CPLR § 3013 provides that "[s]tatements in a pleading shall be sufficiently particular to give the court and the parties notice of the transactions, occurrences, or series of transactions or occurrences, intended to be proved and the material elements of each cause of action . . ." CPLR 3013 requirements are satisfied so long as the pleading gives notice to an adversary of the transaction or transactions giving rise to the claim (see Colleran v Rockman, 232 AD2d 322, 323 [1st Dept 1996]). Conversely, where a pleading merely identifies a transaction without supplying facts indicating how it gives rise to a claim it is insufficient (id. [pleadings failed to give notice of how attorney's malpractice proximately caused damages]).

Where securities fraud is alleged, plaintiff's complaint must meet heightened pleading requirements of CPLR 3016 (b) which impose a more stringent rule than the generally applicable notice of the transaction rule of CPLR § 3013. It states that "[w]here a cause of action or defense is based upon fraud, misrepresentation, mistake, willful default, breach of trust or undue [*6]influence, the circumstances constituting the wrong shall be stated in detail".[FN1] The section applies with equal force to private parties and the AG (see People v Katz, 84 AD2d 381, 385 [1st Dept 1982]). However, the Court of Appeals has indicated that "CPLR 3016 (b) should not be so strictly interpreted as to prevent an otherwise valid cause of action in situations where it may be impossible to state in detail the circumstances constituting the fraud'" (Pludeman, 10 NY3d at 491, quoting Lanzi v Brooks, 43 NY2d 778, 780 [1977]) and, therefore, the CPLR 3016 (b) requirements "may be met when the facts are sufficient to permit a reasonable inference of the alleged conduct" (id. at 492).

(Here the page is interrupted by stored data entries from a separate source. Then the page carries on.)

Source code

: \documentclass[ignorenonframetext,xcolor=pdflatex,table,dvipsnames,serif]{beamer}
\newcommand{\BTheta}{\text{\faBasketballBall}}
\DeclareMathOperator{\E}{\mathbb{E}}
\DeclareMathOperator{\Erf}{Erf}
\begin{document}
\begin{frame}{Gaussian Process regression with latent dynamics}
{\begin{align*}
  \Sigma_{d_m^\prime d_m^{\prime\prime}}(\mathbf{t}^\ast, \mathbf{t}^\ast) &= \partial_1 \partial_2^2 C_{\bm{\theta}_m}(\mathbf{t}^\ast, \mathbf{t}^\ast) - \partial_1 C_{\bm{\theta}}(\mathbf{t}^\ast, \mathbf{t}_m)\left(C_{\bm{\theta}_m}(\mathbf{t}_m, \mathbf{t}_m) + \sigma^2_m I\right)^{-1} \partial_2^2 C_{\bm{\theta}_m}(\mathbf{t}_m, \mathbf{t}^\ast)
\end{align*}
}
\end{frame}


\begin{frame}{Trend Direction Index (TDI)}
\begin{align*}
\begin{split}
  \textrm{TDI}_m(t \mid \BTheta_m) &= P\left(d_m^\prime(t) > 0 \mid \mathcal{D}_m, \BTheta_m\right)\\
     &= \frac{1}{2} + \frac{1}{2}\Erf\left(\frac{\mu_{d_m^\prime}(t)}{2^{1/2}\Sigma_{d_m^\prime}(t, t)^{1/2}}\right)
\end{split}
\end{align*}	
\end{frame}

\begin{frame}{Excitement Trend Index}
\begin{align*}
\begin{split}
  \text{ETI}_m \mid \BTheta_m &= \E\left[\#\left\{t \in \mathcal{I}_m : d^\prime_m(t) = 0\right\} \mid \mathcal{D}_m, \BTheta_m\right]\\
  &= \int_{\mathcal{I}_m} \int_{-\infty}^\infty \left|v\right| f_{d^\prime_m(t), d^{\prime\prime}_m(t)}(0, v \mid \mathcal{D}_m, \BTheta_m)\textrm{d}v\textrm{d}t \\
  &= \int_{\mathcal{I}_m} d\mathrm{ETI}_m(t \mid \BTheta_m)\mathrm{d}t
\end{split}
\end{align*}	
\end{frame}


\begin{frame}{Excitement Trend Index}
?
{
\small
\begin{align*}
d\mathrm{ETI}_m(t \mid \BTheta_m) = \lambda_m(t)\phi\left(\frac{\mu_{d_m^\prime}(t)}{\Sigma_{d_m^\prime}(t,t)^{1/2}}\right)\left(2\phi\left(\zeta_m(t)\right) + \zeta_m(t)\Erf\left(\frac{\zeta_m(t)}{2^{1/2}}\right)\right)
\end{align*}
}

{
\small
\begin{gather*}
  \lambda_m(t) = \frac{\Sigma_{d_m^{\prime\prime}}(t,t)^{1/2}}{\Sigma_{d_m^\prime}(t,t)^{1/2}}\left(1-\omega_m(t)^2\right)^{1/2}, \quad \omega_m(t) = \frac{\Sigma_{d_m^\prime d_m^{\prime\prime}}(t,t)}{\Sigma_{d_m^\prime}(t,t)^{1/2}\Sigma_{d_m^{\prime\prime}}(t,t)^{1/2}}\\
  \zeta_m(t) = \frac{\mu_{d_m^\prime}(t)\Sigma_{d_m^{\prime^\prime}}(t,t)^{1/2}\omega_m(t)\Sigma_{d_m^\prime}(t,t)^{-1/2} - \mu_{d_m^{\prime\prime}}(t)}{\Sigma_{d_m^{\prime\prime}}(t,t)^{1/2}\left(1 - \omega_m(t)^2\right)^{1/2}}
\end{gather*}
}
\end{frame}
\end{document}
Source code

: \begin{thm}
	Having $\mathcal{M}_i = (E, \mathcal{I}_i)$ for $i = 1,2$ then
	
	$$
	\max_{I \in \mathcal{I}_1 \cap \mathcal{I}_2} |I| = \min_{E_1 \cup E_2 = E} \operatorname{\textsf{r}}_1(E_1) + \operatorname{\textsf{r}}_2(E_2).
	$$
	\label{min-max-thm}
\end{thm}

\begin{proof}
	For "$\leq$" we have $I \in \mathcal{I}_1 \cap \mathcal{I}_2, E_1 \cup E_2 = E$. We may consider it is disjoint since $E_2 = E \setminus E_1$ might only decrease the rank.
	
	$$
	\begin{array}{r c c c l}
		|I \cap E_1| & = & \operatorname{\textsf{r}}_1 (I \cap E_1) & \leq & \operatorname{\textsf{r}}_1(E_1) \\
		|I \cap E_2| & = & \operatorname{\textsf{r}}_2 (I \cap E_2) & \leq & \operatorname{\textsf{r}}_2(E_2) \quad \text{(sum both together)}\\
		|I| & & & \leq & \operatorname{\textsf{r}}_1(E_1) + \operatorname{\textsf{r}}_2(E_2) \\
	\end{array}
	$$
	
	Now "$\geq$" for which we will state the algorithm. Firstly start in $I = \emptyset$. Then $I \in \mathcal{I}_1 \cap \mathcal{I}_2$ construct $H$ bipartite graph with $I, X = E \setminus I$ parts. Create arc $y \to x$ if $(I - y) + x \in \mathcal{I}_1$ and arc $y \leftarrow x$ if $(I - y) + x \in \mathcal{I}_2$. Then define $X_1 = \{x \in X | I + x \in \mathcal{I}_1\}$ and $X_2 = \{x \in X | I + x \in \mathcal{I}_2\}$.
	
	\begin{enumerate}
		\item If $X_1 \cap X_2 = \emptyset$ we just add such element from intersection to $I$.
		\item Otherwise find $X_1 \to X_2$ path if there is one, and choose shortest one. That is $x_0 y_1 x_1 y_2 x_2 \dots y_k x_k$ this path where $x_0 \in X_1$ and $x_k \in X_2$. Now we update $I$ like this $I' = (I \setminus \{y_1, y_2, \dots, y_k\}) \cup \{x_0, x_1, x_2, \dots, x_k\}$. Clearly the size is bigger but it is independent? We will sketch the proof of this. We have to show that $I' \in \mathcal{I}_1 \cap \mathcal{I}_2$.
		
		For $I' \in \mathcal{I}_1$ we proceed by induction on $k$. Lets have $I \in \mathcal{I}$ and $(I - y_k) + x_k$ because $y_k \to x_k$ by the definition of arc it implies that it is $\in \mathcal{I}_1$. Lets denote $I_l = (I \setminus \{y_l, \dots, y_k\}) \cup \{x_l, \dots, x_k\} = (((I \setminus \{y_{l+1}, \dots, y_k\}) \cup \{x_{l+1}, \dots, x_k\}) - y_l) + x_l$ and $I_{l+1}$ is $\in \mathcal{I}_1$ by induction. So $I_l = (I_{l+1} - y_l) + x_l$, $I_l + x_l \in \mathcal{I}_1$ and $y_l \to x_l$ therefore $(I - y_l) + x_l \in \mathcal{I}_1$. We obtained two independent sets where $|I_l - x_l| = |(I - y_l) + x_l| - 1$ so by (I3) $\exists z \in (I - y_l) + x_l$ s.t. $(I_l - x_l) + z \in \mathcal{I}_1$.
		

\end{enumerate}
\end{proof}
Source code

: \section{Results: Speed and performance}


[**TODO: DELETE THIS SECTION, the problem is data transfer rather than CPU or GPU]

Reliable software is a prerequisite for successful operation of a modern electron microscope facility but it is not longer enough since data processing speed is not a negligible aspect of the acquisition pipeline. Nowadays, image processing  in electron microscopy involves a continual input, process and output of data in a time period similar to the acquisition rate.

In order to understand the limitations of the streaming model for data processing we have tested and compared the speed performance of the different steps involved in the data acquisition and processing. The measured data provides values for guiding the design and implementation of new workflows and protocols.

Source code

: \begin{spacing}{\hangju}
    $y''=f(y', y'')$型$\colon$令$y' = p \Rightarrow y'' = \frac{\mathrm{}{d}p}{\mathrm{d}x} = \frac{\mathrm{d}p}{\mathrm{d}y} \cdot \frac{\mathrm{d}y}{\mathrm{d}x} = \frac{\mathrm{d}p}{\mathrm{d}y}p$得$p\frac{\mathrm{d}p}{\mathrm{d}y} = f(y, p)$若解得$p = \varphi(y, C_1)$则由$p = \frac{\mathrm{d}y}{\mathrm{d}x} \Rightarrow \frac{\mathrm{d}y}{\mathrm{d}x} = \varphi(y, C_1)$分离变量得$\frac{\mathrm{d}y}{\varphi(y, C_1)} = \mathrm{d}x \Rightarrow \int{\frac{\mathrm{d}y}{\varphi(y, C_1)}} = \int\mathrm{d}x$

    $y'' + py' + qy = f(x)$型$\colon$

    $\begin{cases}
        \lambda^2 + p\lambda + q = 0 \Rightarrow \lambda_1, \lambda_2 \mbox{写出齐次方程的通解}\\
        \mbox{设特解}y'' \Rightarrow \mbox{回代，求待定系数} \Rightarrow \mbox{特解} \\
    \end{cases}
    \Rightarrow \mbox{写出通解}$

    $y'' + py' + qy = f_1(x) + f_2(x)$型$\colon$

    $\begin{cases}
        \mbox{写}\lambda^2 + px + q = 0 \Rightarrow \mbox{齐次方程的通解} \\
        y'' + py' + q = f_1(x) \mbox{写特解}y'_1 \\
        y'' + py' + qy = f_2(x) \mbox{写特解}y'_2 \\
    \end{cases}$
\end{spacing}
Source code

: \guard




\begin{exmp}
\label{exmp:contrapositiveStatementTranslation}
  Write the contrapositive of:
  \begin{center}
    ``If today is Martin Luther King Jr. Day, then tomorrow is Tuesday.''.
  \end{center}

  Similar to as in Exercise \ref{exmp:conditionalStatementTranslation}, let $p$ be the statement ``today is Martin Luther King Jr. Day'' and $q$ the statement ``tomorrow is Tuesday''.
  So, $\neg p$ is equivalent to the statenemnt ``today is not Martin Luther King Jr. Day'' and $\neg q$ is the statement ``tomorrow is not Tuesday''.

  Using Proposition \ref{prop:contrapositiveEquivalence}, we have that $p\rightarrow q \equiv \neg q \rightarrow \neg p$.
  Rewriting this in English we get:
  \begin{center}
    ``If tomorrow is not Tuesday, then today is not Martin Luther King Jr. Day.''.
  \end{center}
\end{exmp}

The elements of fraud are (1) a representation of a material fact; (2) falsity; (3) scienter; (4) reliance; and (5) injury or damage (see Lama Holding Co. v Smith Barney Inc., 88 NY2d 413, 421 [1996]; see also Ross v Louise Wise Services, Inc., 8 NY3d 478, 488 [2007]). Each element must be supported by sufficient factual allegations to satisfy CPLR 3016 (b). Accordingly, for the complaint to be deemed sufficient to withstand a motion to dismiss, the name or names of the person or persons making the misrepresentations, when the misrepresentations were made and the circumstances constituting the wrong must be stated in sufficient detail to give defendant a fair opportunity to prepare a defense (see New York Fruit Auction Corp., 81 AD2d 159, 161 [1st Dept 1981], affd 56 NY2d 1015 [1982]; Glickman v Alter, 236 AD2d 230, 231 [1st Dept 1997]).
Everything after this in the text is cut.